Beano is an enzyme-based dietary supplement that is used to reduce gas in the digestive tract, thereby improving digestion and reducing bloating, discomfort, and flatulence caused by gas. It contains the enzyme alpha-galactosidase (α-GAL). It was introduced as a liquid, but that has been discontinued and it is now available only as tablets and strawberry-flavored "Meltaways".

Beano is marketed and distributed by Prestige Consumer Healthcare, Inc.

== Mechanism of action ==
Beano contains the enzyme α-Galactosidase, specifically one derived from the fungus Aspergillus niger. The enzyme works in the digestive tract to break down the complex or branching sugars (polysaccharides and oligosaccharides) in foods such as legumes (beans and peanuts) and cruciferous vegetables (cauliflower, broccoli, cabbage, and brussels sprouts, among others).
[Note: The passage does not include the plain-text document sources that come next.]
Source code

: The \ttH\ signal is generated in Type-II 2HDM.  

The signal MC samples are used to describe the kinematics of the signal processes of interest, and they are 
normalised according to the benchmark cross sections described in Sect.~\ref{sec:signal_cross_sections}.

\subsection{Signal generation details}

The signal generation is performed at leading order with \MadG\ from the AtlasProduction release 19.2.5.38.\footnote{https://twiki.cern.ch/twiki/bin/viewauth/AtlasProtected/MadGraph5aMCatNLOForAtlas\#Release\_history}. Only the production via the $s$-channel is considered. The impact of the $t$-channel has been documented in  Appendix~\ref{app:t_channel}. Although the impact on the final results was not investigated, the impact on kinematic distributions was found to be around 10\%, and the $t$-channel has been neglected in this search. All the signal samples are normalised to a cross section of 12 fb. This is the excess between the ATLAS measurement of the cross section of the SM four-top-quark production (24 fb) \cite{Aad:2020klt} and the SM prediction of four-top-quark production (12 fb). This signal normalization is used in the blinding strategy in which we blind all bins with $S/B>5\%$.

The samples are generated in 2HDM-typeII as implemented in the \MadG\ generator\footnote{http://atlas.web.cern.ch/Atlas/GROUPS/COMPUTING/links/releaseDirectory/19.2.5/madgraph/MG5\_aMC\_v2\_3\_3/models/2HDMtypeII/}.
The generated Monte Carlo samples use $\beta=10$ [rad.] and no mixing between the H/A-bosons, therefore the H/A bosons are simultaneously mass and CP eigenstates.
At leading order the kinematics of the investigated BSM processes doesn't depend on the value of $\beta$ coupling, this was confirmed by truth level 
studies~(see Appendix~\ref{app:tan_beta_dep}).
The enzyme breaks those complex sugars into simple sugars, making these foods somewhat more digestible. The polysaccharides and oligosaccharides found in these foods might otherwise pass through the small intestine unaffected. Once in the large intestine, those sugars may be metabolized by intestinal flora, fermenting to produce the gases that cause discomfort and flatulence.

Two randomized controlled trials show reduction in gas by subjects taking oral α-GAL. Another study indicates it may interfere with the diabetic medication acarbose, though it also reduces the bloating associated with the drug.

== History ==
Beano was developed in 1990 by Alan Kligerman of AkPharma after research into gas-causing vegetables that had begun in 1981. The idea for such a product was proposed at least as early as the 1780s in Benjamin Franklin's essay "A Letter to a Royal Academy". In 1991, Kligerman was awarded the inaugural Ig Nobel Prize in Medicine for inventing Beano.
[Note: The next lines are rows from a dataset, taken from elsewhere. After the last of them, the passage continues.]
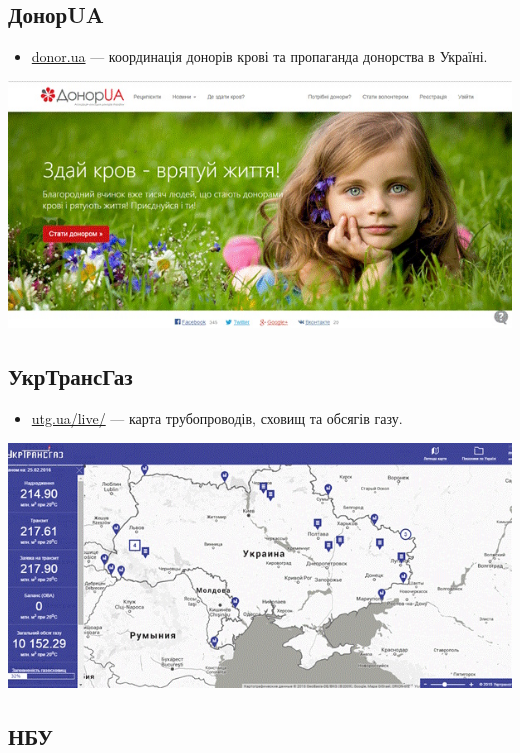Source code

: \subsection{ДонорUA}

\begin{itemize}
    \item \href{http://donor.ua/}{donor.ua} — координація донорів крові та пропаганда донорства в Україні.
\end{itemize}

\includegraphics{images/018.jpg}

\subsection{УкрТрансГаз}

\begin{itemize}
    \item \href{http://utg.ua/live/}{utg.ua/live/} — карта трубопроводів, сховищ та обсягів газу.
\end{itemize}

\includegraphics{images/019.jpg}

\subsection{НБУ}

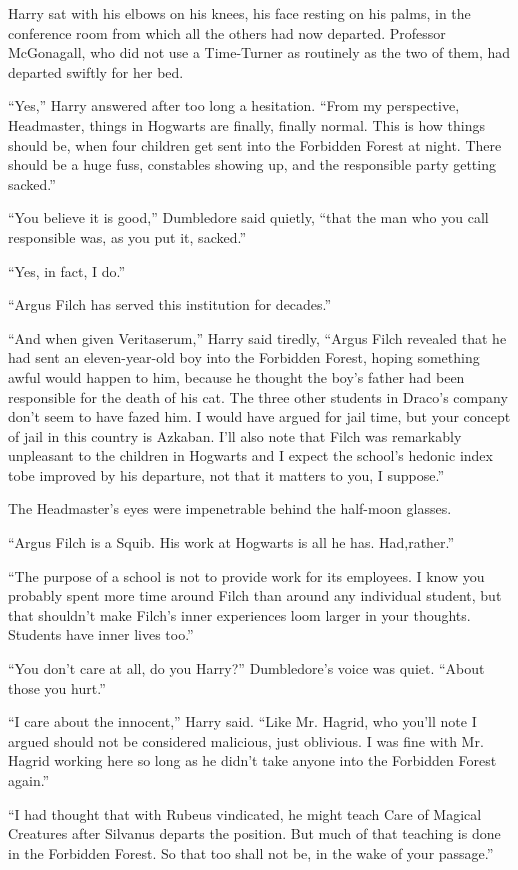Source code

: Harry sat with his elbows on his knees, his face resting on his palms, in the conference room from which all the others had now departed. Professor McGonagall, who did not use a Time-Turner as routinely as the two of them, had departed swiftly for her bed.

“Yes,” Harry answered after too long a hesitation. “From my perspective, Headmaster, things in Hogwarts are finally, finally normal. This is how things should be, when four children get sent into the Forbidden Forest at night. There should be a huge fuss, constables showing up, and the responsible party getting sacked.”

“You believe it is good,” Dumbledore said quietly, “that the man who you call responsible was, as you put it, sacked.”

“Yes, in fact, I do.”

“Argus Filch has served this institution for decades.”

“And when given Veritaserum,” Harry said tiredly, “Argus Filch revealed that he had sent an eleven-year-old boy into the Forbidden Forest, hoping something awful would happen to him, because he thought the boy's father had been responsible for the death of his cat. The three other students in Draco's company don't seem to have fazed him. I would have argued for jail time, but your concept of jail in this country is Azkaban. I'll also note that Filch was remarkably unpleasant to the children in Hogwarts and I expect the school's hedonic index tobe improved by his departure, not that it matters to you, I suppose.”

The Headmaster's eyes were impenetrable behind the half-moon glasses.

“Argus Filch is a Squib. His work at Hogwarts is all he has. Had,rather.”

“The purpose of a school is not to provide work for its employees. I know you probably spent more time around Filch than around any individual student, but that shouldn't make Filch's inner experiences loom larger in your thoughts. Students have inner lives too.”

“You don't care at all, do you Harry?” Dumbledore's voice was quiet. “About those you hurt.”

“I care about the innocent,” Harry said. “Like Mr. Hagrid, who you'll note I argued should not be considered malicious, just oblivious. I was fine with Mr. Hagrid working here so long as he didn't take anyone into the Forbidden Forest again.”

“I had thought that with Rubeus vindicated, he might teach Care of Magical Creatures after Silvanus departs the position. But much of that teaching is done in the Forbidden Forest. So that too shall not be, in the wake of your passage.”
Its patent was acquired by GlaxoSmithKline in 2001 from Block Drug. GlaxoSmithKline sold Beano and 16 other brands to Prestige Brands in 2012.

Beano received on August 29, 1995. The estimated expiration date of the patent is December 5, 2014. As of early 2013, more than four dozen competing products were on the market.
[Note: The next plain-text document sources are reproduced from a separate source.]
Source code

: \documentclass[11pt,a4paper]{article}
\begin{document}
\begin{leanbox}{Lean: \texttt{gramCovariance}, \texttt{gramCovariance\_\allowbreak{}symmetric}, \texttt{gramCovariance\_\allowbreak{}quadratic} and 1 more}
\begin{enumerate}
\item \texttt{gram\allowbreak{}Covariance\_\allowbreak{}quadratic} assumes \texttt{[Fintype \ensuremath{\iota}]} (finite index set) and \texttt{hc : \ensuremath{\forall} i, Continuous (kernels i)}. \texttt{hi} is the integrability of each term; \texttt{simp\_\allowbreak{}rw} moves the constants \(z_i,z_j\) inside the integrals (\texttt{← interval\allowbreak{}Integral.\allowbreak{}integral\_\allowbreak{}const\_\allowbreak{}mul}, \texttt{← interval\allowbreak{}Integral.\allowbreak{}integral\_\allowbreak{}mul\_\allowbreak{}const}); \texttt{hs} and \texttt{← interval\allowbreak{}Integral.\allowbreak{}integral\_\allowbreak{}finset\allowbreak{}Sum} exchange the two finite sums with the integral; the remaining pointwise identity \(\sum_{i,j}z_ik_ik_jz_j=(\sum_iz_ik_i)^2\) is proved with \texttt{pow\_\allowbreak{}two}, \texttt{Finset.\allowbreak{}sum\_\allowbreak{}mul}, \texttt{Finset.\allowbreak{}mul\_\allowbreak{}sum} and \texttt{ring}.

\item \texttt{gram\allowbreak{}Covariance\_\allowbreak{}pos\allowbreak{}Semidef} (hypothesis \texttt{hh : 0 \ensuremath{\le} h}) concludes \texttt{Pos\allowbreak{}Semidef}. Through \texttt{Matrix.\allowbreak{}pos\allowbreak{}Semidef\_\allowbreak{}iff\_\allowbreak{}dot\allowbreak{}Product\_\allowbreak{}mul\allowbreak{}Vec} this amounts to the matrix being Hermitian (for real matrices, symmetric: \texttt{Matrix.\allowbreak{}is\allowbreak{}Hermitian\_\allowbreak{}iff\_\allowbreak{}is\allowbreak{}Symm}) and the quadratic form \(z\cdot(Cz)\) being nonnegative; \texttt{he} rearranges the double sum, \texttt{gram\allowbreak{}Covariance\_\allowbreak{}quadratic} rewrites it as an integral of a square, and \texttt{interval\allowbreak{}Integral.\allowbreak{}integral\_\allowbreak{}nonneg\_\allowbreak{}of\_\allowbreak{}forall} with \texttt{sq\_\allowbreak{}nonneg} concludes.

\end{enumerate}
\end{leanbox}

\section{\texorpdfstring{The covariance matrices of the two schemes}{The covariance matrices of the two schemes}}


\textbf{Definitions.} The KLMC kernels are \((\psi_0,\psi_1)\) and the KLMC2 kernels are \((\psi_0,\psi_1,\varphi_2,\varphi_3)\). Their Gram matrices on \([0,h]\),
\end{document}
In April 2014, the brand introduced Beano +Dairy Defense, a product combining α-GAL with lactase.

In India, alpha galactosidase tablets are available as Bloateez marketed by Geminova Life.

== Use in brewing ==
Simple sugars are also produced as a consequence of the malting process that eventually produces beer. The complex sugars are not broken down by the yeast, and are eventually consumed by the beer drinker, possibly causing flatulence. Homebrewers have found adding Beano to their brew may produce a beer that has a less malty flavor. Beano breaks the complex sugars into simple sugars, and these simple sugars are consumed by the yeast, producing alcohol (or some acetic acid in the aerobic reactions in early fermentation).